Exercise — Search the records for lines with the word "title" and copy each match.

- Opening Delimiter -

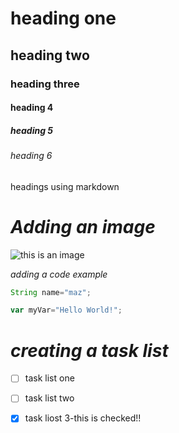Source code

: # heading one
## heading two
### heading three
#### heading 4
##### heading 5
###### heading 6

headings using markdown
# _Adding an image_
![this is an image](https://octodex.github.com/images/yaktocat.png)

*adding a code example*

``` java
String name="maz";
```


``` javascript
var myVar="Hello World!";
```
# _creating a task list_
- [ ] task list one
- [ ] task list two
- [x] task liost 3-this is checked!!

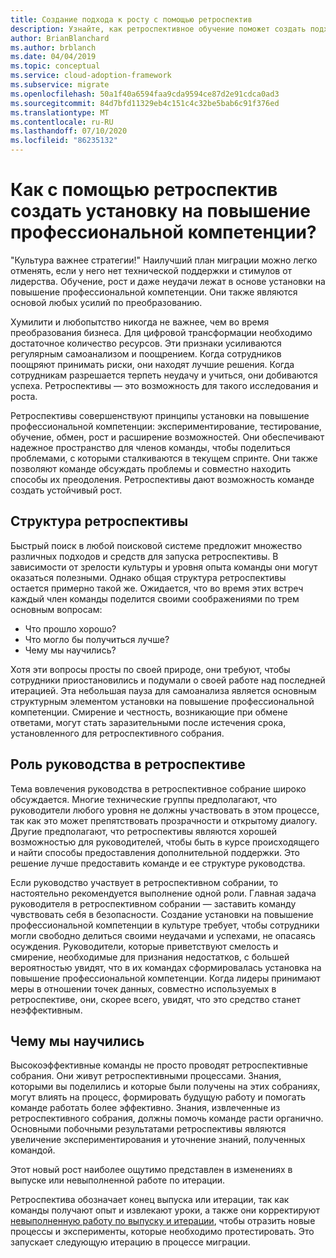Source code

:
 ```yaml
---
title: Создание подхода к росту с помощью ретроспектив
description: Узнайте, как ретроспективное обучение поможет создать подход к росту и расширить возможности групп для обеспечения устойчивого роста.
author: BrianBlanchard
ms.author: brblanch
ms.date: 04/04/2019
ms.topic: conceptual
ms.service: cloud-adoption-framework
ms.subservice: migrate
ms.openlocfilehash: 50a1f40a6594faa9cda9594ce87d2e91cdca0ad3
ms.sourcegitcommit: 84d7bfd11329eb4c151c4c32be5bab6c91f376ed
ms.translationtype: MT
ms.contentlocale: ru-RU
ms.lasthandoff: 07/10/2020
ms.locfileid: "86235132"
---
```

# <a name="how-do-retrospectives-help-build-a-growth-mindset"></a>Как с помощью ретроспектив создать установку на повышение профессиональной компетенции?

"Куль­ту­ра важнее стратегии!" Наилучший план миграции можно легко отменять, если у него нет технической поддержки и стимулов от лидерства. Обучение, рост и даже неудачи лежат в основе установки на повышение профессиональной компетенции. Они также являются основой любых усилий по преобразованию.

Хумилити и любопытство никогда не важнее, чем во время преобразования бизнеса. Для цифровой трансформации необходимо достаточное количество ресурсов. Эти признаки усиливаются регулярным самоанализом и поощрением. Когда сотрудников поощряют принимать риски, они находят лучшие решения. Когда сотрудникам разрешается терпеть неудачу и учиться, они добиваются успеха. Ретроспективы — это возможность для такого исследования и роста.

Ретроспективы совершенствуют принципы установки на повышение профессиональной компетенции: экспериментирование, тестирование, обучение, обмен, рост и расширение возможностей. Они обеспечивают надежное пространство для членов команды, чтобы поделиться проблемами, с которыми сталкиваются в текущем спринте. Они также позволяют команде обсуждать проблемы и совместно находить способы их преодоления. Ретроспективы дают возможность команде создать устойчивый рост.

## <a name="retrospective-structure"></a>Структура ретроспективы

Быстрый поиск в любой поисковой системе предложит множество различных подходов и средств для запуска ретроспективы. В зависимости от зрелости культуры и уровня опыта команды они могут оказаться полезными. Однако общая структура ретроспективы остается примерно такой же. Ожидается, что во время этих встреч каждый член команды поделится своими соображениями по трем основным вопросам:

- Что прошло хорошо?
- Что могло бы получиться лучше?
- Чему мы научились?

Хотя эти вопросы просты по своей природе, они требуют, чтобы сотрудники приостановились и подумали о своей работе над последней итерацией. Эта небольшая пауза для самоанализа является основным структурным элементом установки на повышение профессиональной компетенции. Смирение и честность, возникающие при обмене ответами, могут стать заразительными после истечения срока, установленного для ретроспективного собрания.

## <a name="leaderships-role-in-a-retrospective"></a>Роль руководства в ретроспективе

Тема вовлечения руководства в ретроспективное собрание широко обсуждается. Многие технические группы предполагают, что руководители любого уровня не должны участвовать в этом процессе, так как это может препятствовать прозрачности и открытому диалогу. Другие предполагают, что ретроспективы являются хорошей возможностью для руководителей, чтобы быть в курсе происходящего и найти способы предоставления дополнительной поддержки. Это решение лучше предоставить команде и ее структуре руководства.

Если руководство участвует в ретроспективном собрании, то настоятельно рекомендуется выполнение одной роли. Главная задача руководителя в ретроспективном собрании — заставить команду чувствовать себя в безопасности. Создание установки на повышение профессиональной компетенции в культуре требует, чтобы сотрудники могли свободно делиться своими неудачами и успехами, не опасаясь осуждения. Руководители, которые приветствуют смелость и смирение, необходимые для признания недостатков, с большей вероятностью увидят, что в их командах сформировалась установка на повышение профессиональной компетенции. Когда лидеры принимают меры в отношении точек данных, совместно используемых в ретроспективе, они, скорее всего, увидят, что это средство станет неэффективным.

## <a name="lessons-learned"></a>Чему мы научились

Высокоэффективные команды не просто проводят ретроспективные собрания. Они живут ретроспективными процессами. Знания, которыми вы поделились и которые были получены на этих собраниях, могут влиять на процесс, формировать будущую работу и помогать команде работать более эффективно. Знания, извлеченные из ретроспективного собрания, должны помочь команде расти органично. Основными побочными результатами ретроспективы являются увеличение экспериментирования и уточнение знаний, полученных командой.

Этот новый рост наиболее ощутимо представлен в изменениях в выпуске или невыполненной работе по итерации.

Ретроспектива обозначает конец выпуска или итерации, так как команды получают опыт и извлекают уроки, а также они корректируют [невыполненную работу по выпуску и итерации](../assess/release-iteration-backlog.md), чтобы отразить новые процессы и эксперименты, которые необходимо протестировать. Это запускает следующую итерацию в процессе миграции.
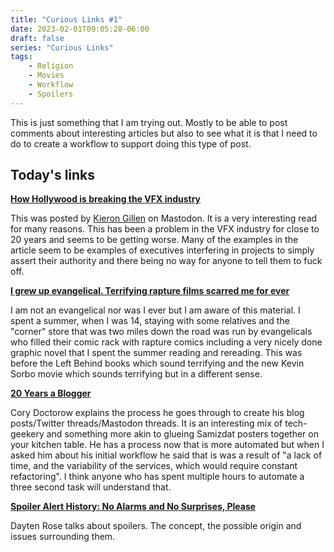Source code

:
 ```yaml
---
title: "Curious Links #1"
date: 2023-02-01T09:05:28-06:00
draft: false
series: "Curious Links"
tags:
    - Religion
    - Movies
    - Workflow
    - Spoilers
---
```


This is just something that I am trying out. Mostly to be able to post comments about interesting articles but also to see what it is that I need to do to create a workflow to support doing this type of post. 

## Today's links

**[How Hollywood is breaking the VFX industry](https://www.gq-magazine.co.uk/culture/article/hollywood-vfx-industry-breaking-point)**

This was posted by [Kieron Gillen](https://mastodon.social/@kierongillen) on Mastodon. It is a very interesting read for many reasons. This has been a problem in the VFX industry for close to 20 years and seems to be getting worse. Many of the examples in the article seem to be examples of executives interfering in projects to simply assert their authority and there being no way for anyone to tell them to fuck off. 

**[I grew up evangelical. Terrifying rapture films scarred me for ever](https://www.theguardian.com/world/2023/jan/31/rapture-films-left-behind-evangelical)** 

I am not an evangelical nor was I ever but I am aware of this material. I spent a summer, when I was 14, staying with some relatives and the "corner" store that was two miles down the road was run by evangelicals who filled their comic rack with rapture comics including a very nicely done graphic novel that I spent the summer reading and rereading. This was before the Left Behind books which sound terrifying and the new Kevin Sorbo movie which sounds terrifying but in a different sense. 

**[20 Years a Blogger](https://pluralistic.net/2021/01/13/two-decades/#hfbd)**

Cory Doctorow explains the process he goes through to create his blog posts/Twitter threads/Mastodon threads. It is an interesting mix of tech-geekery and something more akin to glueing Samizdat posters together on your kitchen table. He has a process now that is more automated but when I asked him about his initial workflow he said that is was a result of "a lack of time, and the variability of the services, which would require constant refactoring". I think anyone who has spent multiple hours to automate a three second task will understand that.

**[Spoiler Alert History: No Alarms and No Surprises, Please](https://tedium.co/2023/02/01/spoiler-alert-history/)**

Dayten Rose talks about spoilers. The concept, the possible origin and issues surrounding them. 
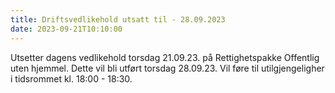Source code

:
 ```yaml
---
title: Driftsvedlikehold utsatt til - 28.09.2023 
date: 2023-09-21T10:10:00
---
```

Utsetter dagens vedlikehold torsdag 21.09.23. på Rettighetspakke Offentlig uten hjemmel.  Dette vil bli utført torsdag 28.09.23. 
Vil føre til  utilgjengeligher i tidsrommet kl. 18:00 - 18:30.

- Closing Delimiter -

Completed task —
title: Создание подхода к росту с помощью ретроспектив
title: "Curious Links #1"
title: Driftsvedlikehold utsatt til - 28.09.2023 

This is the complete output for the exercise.